Yes, I was one of those moviegoers that was confused and yet intrigued by that infamous teaser trailer that came before the first “Transformers” movie back in 2007. The first-person camera perspective capturing all the mayhem happening in Manhattan added to the tension and made me want to see the movie so I can understand just what the hell was going on! There was no title in the trailer–just a release date: 1-18-08. (For a while, I thought “1-18-08” was the title!)

Six months later, we got “Cloverfield.”

While The Blair Witch Project helped inspire this film’s look, “Cloverfield” was the film that helped make the “found-footage horror” subgenre popular (and the success of Paranormal Activity, which was made with even less money, would help even more a year later). What makes it effective is how slowly it builds everything up in the first 20 minutes. Everything seems normal, with a bunch of 20somethings hanging out at a party and going through some drama they have to talk each other through. And then suddenly, midway through a conversation, BOOM! The building shakes, there’s an explosion, the power goes out all over the city for a moment, everyone’s panicking and wondering what’s happening, they watch the TV news as soon as the power’s back on, they all go up the roof to find out more, A BUILDING BLOWS UP, THERE’S FLAMING DEBRIS HURLING ALL OVER THE CITY, EVERYONE’S SCREAMING AND YELLING AND GOING CRAZY–

I love that.

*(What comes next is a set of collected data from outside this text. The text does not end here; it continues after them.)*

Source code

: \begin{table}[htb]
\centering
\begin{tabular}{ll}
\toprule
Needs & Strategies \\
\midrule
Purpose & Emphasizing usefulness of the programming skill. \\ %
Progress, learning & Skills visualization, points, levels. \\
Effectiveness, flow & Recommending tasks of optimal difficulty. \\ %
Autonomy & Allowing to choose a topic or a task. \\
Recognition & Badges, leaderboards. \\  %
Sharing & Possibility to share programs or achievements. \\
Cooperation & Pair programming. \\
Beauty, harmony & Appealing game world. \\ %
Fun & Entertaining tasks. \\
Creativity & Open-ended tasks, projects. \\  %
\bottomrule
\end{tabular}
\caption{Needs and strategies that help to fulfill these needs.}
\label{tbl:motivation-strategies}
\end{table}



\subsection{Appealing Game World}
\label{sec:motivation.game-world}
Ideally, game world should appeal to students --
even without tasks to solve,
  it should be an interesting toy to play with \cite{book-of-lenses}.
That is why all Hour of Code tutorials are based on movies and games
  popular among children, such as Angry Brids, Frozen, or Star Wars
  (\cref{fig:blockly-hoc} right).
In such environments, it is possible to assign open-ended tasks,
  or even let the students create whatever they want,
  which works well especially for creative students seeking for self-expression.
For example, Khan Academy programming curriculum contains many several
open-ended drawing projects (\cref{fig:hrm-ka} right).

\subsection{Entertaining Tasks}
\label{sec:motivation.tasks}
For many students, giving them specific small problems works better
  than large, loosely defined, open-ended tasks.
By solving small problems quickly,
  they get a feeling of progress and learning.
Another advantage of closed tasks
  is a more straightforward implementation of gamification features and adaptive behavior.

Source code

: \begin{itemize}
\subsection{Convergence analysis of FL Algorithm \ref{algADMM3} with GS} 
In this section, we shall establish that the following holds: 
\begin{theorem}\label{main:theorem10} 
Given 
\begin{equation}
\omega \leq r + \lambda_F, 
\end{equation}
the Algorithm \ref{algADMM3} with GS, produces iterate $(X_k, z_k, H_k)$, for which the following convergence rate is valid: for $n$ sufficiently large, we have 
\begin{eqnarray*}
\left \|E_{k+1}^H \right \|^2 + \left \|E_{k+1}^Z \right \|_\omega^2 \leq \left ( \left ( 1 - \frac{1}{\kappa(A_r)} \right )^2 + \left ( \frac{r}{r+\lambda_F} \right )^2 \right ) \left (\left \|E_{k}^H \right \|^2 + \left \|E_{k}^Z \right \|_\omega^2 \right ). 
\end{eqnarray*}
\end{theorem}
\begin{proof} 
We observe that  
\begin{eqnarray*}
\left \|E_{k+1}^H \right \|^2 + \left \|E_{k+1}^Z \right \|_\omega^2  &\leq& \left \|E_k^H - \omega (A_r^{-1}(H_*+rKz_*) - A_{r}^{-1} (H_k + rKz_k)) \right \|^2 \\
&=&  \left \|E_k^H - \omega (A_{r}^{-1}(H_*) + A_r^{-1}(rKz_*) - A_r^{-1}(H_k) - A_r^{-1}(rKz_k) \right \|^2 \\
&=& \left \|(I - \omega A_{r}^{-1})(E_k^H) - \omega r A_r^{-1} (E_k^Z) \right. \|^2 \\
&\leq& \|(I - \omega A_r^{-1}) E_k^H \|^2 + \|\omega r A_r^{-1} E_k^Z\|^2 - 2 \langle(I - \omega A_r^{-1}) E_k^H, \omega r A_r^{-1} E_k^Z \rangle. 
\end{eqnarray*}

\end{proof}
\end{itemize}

Everything can seem so ordinary before it all goes to hell. “Cloverfield” captured that perfectly. And having it come from the first-person camera perspective helped a lot in making it effective–we are there watching the action happen. And what’s even more impressive is the production value–because the film looks cheap (in that this disaster movie is shot on ground-level with a handheld camera), it’s easy to forget that we’re bearing witness to many big-budget pyrotechnics that fit right at home in a “Godzilla” movie (blowing up the Brooklyn bridge, the military firing at the monster in the street, etc.). And because we’re seeing it at this level, it’s more disturbing and intriguing.

Once the film gets going, it hardly lets up. Our heroes, including Rob (Michael Stahl-David), Lily (Jessica Lucas), Marlena (Lizzy Caplan), and the camera-operator/comic-relief Hud (T.J. Miller), are in the middle of a city evacuation due to the presence of a gigantic monster that’s attacking the city. (And because we only see the monster from afar, we don’t get any info about it–the only explanation for its existence is merely implied.) But Rob has something else on his mind, as he decides to head deeper into the city to save his ex-girlfriend Beth (Odette Yustman), for whom he still has feelings. His friends decide to follow him (especially Hud, because after all, he’s got to film everything), and we’re treated to one scary situation after another.

There is a quiet moment in which our heroes are safe underground in a subway station–they separate from each other to take in everything that’s happened already and, in a truly disturbing effective moment, they listen to the action happening above ground and can only imagine what could be happening right now. I felt that moment, and the acting, especially from Lizzy Caplan, is spot-on.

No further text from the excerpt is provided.